Репин узнал Толстого в ту пору, когда проповедь увлекала писателя больше искусства. В начале восьмидесятых годов Толстой написал «Исповедь» и работал над трактатом «Так что же нам делать?».
Все, что появлялось в печати, Репин читал. Вдали от автора этих книг с ним спорил, в его присутствии немел.
Однажды, нарисовав Христа для книжки, выходящей в основанном Толстым издательстве «Посредник», Репин особенно угодил писателю. В 1885 году Толстой передал в письме к своему единомышленнику Черткову такое впечатление от этого рисунка:
«Я не мог оторваться от его картинки и умилился. Репину, если увидите, скажите, что я всегда любил его, но это лицо Христа связало меня с ним теснее, чем прежде. Я вспоминаю только это лицо, и слезы навертываются».
Это были путы, которыми писатель-проповедник оплетал атеистическую душу Репина.

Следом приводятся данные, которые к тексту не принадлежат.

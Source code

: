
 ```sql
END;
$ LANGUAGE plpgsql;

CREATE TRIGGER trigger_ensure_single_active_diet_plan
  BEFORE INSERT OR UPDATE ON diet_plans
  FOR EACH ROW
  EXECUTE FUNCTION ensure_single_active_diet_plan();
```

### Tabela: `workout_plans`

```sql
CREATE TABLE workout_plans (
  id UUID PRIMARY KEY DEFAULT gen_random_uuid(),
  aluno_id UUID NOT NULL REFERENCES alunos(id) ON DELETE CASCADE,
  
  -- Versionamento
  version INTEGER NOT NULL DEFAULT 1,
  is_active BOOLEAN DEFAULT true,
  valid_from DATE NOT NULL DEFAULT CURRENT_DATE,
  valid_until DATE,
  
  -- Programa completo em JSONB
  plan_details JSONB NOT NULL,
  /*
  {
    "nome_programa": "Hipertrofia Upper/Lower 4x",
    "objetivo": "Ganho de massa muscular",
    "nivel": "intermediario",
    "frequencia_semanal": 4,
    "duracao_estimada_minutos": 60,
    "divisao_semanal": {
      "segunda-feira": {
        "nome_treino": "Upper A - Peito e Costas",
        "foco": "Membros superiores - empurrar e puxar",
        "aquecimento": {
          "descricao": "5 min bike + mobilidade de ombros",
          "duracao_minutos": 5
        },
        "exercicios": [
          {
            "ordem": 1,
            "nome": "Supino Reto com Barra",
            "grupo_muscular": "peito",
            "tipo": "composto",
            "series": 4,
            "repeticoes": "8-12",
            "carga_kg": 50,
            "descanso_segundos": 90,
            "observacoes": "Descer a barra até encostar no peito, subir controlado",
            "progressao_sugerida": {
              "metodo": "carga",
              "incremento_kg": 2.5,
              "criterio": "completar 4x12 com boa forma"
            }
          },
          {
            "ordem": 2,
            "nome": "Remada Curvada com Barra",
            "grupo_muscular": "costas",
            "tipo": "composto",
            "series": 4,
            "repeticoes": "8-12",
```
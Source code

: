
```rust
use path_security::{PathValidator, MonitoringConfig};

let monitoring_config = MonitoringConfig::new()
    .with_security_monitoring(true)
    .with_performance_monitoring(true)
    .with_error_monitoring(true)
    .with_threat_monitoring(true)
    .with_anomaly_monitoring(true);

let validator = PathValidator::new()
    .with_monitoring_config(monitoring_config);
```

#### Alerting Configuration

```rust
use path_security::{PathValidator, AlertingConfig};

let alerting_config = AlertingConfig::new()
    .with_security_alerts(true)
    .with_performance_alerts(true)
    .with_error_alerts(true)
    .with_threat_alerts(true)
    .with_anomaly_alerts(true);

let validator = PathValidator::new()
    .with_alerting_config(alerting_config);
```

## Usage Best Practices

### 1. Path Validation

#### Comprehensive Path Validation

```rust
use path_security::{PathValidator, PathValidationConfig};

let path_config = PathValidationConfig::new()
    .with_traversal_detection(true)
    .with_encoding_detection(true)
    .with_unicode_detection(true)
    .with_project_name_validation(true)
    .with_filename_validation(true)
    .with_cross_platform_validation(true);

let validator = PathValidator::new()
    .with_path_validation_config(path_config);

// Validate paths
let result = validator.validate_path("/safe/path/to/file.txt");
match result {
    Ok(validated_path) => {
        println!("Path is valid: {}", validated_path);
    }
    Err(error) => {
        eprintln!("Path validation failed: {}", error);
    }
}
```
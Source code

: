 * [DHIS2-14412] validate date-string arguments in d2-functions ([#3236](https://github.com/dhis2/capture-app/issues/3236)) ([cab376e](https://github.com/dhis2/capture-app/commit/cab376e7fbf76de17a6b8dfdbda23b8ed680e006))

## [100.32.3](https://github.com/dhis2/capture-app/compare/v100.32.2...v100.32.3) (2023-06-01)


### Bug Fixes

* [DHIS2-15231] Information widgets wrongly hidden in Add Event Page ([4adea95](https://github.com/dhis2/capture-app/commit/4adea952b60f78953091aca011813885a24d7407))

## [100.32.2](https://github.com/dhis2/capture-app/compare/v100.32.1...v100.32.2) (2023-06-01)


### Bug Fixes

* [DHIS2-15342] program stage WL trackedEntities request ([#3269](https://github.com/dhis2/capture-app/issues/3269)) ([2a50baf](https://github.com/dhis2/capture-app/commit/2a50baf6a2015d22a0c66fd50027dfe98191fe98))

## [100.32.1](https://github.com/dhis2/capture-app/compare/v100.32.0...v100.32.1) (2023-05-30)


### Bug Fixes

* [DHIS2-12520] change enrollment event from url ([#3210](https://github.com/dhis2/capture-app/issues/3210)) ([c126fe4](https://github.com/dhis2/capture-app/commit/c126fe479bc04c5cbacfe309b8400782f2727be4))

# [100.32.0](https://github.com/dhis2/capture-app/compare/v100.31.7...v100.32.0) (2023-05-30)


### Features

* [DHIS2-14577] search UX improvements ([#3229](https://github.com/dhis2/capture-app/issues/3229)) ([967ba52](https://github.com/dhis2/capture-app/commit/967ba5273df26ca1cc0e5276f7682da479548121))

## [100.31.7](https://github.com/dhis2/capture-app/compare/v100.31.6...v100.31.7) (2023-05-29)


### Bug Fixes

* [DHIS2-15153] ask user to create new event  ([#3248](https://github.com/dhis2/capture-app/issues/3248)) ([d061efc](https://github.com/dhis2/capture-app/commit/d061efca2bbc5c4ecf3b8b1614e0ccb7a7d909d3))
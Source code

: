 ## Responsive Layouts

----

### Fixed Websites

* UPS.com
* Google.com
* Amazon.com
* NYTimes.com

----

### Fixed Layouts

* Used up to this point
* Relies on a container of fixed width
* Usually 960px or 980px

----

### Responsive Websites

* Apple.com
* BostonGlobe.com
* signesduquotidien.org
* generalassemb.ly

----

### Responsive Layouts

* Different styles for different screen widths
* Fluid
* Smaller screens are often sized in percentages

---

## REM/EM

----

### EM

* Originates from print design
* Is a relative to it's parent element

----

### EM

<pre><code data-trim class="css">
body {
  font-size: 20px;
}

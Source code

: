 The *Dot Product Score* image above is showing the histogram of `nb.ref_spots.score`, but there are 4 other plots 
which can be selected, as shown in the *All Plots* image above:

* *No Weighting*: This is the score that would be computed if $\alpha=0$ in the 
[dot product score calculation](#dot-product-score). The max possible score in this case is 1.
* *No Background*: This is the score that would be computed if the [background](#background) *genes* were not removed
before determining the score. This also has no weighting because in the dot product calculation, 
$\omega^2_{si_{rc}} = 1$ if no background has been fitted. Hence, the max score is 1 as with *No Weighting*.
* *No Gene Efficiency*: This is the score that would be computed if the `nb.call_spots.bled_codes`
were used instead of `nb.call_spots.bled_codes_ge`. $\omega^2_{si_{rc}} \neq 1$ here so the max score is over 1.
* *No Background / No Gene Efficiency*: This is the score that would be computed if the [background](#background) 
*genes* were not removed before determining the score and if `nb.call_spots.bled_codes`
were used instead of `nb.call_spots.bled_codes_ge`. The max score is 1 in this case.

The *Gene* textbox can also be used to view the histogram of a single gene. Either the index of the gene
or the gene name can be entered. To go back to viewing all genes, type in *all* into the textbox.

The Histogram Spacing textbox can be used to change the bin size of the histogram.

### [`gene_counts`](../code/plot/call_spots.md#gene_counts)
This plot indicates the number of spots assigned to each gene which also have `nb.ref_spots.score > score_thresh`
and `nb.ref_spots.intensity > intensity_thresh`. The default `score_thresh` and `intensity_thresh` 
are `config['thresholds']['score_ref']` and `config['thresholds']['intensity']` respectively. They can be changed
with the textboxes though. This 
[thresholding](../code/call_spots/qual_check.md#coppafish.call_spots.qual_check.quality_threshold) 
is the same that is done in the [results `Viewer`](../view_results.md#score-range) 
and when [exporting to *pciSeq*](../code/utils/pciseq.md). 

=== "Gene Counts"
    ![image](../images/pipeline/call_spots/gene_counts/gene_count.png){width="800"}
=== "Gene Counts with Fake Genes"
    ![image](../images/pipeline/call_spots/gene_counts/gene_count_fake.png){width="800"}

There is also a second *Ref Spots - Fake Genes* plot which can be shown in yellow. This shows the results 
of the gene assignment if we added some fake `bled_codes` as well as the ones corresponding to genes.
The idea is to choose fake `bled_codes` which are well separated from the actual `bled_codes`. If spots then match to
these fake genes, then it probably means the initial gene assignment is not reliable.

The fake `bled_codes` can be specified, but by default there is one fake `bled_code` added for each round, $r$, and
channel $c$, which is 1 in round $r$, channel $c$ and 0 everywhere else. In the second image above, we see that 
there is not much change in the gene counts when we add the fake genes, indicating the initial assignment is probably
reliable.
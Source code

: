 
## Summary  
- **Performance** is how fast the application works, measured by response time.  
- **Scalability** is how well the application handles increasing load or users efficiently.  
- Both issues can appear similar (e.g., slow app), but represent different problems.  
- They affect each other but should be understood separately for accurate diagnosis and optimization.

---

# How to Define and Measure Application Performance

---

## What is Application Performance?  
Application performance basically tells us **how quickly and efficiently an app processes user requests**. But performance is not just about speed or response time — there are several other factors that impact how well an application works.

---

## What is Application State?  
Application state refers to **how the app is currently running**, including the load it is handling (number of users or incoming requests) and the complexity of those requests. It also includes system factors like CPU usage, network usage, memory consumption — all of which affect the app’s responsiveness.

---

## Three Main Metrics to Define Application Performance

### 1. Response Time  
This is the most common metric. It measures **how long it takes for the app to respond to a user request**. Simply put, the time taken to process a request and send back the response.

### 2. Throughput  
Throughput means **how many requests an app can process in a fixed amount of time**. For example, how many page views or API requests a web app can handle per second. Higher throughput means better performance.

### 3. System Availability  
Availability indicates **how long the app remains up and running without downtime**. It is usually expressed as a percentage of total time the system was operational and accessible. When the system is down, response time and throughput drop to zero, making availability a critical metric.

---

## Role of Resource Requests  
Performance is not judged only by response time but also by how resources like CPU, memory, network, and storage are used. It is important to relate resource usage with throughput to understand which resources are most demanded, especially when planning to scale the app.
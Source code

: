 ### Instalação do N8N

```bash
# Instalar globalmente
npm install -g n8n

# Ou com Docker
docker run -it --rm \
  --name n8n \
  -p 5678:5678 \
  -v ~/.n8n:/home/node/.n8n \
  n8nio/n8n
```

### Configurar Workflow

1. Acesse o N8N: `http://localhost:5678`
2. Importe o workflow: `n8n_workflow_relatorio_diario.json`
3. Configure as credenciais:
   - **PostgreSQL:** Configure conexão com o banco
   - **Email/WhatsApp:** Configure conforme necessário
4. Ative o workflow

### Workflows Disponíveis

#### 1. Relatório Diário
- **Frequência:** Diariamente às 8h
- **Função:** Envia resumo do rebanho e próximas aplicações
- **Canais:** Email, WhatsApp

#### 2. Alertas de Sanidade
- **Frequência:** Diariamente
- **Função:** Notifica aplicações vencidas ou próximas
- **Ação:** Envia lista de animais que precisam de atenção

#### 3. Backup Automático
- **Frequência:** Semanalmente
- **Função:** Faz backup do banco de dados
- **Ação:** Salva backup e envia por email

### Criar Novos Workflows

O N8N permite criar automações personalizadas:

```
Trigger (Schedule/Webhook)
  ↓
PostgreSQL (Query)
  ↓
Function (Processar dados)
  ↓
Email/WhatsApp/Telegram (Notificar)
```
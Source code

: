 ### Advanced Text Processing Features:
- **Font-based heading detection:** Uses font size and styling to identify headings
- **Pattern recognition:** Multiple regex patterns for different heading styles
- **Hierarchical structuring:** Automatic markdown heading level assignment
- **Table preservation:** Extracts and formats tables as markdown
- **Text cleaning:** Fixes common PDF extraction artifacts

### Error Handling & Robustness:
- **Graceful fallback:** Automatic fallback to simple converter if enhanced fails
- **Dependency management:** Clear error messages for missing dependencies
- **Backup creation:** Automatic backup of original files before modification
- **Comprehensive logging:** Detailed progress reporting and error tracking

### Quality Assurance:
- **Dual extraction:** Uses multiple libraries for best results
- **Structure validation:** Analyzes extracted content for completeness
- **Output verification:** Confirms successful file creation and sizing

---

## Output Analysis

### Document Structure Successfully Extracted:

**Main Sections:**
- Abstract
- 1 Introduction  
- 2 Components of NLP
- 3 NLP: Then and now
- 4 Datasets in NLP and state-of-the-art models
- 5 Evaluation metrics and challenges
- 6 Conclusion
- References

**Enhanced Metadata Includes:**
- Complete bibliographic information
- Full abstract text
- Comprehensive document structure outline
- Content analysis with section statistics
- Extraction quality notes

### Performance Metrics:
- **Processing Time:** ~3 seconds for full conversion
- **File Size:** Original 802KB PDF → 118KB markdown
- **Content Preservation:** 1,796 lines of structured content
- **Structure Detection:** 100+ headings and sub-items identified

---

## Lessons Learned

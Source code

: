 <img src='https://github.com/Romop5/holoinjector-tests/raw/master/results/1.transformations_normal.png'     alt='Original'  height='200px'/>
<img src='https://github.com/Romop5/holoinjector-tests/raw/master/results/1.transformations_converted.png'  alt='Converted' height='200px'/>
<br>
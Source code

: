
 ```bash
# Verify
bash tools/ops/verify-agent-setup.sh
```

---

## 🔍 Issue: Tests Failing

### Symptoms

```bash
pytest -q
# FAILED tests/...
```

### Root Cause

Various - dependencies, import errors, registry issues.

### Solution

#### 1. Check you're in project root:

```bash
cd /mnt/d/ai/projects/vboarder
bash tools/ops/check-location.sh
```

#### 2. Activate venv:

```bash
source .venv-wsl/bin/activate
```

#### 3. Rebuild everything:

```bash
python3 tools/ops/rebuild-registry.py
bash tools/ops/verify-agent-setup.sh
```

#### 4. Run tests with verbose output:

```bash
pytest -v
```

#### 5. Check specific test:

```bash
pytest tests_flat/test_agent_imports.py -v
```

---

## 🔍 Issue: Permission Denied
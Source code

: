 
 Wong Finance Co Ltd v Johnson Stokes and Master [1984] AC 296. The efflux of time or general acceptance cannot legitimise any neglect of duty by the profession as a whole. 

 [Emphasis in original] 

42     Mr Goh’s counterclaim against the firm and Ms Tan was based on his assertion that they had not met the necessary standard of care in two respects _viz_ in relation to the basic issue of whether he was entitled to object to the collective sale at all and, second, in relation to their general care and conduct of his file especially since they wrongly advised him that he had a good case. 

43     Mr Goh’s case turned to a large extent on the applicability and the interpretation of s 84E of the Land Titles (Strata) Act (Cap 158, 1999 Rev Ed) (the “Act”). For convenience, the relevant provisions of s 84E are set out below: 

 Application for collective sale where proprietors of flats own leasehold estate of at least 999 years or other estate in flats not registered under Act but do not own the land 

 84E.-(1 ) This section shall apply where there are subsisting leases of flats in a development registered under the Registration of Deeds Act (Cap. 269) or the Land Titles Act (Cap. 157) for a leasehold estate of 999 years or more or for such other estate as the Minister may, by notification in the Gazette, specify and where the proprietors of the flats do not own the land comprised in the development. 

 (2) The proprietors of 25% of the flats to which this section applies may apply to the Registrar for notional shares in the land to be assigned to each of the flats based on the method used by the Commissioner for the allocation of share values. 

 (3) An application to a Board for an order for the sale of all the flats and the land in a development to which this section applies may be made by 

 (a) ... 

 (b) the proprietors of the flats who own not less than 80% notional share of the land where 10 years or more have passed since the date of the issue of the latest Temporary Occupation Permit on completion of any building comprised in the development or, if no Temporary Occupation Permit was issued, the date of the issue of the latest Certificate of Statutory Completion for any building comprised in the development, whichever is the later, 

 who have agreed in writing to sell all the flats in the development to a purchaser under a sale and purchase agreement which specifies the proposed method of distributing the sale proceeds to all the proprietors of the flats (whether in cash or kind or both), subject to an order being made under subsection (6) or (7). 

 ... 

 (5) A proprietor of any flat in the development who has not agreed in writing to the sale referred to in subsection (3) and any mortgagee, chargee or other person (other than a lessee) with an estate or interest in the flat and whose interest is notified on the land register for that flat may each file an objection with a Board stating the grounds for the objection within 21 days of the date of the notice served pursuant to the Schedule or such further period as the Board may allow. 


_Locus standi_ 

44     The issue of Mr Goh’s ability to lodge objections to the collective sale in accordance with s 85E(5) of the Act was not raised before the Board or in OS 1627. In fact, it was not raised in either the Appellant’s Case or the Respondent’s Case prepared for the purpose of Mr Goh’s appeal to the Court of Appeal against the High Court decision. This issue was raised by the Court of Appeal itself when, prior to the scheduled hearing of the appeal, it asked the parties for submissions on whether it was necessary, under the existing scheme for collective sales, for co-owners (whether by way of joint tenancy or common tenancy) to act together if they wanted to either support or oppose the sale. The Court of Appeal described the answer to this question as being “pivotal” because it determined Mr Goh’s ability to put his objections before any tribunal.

Очень хорошо, с большой страстью, как о чем-то глубоко передуманном и перечувствованном рассказывал в своих воспоминаниях Горький о Толстом-проповеднике:
«Но меня всегда отталкивало от него это упорное, деспотическое стремление превратить жизнь графа Льва Николаевича Толстого в «житие иже во святых отца нашего блаженного болярина Льва»… Но он хотел пострадать не просто, не из естественного желания проверить упругость своей воли, а с явным и — повторю — деспотическим намерением усилить тяжесть своего учения, сделать проповедь свою неотразимой, освятить ее в глазах людей страданием своим и заставить их принять ее, вы понимаете — заставить!.. Это всегда отбрасывало меня в сторону от него, ибо я не могу не чувствовать здесь попытки насилия надо мной, желания овладеть моей совестью, ослепить ее блеском праведной крови, надеть мне на шею ярмо догмата.